(Dataset extract)

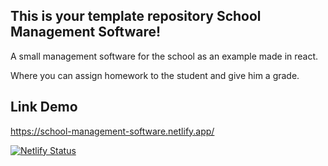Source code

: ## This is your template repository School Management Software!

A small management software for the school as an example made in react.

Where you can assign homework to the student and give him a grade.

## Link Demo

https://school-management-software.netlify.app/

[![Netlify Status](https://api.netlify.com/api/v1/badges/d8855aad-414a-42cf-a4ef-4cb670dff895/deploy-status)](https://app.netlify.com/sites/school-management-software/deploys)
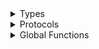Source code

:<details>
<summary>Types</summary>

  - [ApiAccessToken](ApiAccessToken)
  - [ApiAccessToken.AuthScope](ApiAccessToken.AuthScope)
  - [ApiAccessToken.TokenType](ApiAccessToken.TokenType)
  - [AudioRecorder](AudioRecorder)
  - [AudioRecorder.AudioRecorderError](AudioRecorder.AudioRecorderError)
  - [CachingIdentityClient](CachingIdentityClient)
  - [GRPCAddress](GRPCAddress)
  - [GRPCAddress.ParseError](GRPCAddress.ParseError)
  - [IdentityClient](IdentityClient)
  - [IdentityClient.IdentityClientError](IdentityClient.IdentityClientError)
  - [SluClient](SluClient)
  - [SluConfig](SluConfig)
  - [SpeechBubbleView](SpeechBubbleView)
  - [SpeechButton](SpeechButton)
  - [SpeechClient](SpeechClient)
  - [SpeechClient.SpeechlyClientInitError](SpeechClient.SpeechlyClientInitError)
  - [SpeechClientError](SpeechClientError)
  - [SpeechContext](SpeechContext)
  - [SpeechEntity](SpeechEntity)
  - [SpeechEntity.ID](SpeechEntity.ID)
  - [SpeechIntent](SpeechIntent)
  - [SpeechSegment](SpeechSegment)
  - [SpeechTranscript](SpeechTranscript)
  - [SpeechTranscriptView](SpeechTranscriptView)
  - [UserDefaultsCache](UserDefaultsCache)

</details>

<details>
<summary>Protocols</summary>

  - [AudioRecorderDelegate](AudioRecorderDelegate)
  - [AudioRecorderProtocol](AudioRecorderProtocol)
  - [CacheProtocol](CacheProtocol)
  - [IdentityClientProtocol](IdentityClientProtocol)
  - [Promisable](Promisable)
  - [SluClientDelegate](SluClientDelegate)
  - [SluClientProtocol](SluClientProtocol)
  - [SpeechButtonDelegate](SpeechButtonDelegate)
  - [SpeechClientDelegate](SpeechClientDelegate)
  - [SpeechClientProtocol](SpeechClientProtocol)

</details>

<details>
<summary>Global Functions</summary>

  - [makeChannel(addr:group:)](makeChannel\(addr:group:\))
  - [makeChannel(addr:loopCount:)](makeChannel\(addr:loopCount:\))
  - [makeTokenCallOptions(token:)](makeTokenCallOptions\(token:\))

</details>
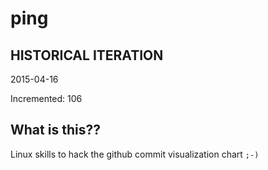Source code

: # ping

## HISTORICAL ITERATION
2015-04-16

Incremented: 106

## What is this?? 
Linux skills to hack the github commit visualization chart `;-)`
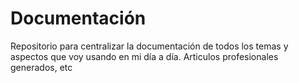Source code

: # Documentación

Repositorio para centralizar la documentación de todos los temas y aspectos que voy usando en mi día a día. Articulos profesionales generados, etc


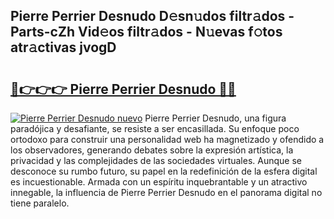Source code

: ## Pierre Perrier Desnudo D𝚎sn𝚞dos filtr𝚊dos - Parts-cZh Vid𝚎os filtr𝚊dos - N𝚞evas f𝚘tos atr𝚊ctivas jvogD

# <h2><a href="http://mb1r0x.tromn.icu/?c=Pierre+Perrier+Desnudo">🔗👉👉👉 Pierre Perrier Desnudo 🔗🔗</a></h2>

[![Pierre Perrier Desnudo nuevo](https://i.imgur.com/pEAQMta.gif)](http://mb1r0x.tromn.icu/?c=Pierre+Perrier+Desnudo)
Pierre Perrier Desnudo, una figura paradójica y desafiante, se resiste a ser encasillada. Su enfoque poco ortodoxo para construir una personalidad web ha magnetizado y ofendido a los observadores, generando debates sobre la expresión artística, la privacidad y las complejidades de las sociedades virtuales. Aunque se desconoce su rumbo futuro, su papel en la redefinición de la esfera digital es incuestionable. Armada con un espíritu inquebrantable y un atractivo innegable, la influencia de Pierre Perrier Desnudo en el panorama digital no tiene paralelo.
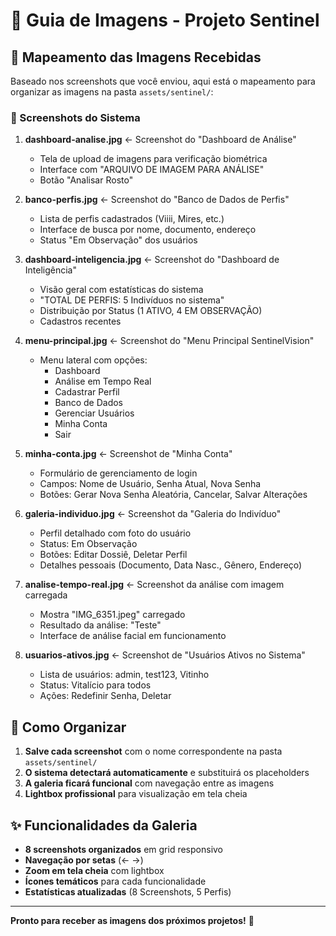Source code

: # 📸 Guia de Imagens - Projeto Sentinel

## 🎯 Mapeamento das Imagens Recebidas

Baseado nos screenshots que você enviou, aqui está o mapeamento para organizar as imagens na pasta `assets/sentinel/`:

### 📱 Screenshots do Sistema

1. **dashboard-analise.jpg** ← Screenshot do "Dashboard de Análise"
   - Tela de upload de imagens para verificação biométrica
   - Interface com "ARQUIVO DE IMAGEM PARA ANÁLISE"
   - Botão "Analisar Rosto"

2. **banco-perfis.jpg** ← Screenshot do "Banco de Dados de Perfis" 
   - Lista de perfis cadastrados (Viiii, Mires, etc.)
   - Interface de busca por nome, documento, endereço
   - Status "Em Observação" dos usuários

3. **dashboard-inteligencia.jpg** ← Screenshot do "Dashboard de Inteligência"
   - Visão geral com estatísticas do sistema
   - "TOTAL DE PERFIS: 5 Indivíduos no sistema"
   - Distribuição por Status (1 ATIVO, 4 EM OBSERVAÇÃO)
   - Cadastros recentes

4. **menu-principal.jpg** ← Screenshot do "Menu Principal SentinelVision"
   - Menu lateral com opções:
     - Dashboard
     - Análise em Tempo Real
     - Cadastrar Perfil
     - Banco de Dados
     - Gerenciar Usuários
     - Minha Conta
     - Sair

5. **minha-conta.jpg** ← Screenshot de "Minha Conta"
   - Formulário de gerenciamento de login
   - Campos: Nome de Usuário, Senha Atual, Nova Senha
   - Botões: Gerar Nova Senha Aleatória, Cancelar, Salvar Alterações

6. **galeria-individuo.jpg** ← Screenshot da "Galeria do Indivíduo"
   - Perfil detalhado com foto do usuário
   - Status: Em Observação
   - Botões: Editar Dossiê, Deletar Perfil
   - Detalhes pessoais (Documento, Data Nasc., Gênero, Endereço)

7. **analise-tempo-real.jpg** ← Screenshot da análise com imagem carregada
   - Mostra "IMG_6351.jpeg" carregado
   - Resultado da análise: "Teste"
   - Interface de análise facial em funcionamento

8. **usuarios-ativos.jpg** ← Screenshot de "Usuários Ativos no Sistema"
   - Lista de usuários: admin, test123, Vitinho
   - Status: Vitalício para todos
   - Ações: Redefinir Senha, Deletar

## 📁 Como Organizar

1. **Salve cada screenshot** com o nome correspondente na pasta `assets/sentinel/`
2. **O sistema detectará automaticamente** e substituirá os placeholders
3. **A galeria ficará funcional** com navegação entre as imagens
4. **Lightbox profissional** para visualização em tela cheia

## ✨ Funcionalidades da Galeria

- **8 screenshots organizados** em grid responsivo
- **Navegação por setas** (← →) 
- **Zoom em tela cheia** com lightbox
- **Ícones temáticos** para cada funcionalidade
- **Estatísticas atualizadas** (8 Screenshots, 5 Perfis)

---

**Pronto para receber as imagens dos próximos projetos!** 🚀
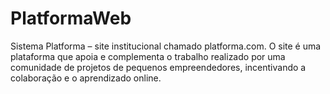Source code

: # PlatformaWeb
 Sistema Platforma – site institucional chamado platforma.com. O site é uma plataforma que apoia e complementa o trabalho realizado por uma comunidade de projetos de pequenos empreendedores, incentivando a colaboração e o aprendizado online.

(End Dataset extract)
(Dataset extract)

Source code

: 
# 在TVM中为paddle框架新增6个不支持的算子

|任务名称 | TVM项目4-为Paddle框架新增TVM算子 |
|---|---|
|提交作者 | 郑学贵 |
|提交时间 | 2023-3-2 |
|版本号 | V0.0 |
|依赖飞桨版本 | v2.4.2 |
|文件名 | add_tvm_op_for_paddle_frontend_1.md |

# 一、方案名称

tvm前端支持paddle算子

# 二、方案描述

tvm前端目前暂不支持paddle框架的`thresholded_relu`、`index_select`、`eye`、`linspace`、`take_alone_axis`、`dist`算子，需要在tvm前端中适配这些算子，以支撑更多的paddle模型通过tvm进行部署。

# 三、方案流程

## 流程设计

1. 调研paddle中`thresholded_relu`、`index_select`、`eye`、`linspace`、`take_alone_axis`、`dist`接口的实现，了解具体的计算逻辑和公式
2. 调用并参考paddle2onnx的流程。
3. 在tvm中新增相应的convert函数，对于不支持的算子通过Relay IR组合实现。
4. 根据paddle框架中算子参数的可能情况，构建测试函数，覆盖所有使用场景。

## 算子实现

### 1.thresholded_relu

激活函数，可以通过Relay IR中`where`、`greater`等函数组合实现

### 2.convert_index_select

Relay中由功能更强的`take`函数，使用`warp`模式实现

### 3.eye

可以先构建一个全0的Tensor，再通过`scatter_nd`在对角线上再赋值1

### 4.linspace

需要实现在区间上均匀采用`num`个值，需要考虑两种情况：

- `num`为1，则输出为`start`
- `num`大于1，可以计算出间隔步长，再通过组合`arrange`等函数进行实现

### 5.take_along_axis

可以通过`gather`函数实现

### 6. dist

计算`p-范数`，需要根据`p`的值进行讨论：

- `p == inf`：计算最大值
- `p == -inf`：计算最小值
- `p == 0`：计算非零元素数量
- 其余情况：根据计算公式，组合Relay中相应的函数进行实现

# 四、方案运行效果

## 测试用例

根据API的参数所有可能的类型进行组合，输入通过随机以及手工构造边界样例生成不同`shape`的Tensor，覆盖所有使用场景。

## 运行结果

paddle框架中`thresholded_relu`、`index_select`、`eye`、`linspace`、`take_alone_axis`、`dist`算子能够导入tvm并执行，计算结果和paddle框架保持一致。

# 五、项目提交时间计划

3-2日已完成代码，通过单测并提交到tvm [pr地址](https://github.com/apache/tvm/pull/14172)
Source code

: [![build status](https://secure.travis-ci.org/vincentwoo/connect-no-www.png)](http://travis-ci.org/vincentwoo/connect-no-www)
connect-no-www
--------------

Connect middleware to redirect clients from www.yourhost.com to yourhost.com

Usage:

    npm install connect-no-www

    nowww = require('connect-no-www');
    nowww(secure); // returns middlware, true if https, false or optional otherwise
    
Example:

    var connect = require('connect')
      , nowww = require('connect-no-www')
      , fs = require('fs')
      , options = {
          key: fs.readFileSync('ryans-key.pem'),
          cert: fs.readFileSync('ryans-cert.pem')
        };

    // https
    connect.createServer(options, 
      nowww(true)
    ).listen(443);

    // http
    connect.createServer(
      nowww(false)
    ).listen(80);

(End Dataset extract)

▸ Work to complete: Reproduce the entries above exactly, but only the lines between the line holding "- Cadastrar Perfil" and the line holding "3. **A galeria", inclusive.

▸ Finished task:
     - Cadastrar Perfil
     - Banco de Dados
     - Gerenciar Usuários
     - Minha Conta
     - Sair

5. **minha-conta.jpg** ← Screenshot de "Minha Conta"
   - Formulário de gerenciamento de login
   - Campos: Nome de Usuário, Senha Atual, Nova Senha
   - Botões: Gerar Nova Senha Aleatória, Cancelar, Salvar Alterações

6. **galeria-individuo.jpg** ← Screenshot da "Galeria do Indivíduo"
   - Perfil detalhado com foto do usuário
   - Status: Em Observação
   - Botões: Editar Dossiê, Deletar Perfil
   - Detalhes pessoais (Documento, Data Nasc., Gênero, Endereço)

7. **analise-tempo-real.jpg** ← Screenshot da análise com imagem carregada
   - Mostra "IMG_6351.jpeg" carregado
   - Resultado da análise: "Teste"
   - Interface de análise facial em funcionamento

8. **usuarios-ativos.jpg** ← Screenshot de "Usuários Ativos no Sistema"
   - Lista de usuários: admin, test123, Vitinho
   - Status: Vitalício para todos
   - Ações: Redefinir Senha, Deletar

## 📁 Como Organizar

1. **Salve cada screenshot** com o nome correspondente na pasta `assets/sentinel/`
2. **O sistema detectará automaticamente** e substituirá os placeholders
3. **A galeria ficará funcional** com navegação entre as imagens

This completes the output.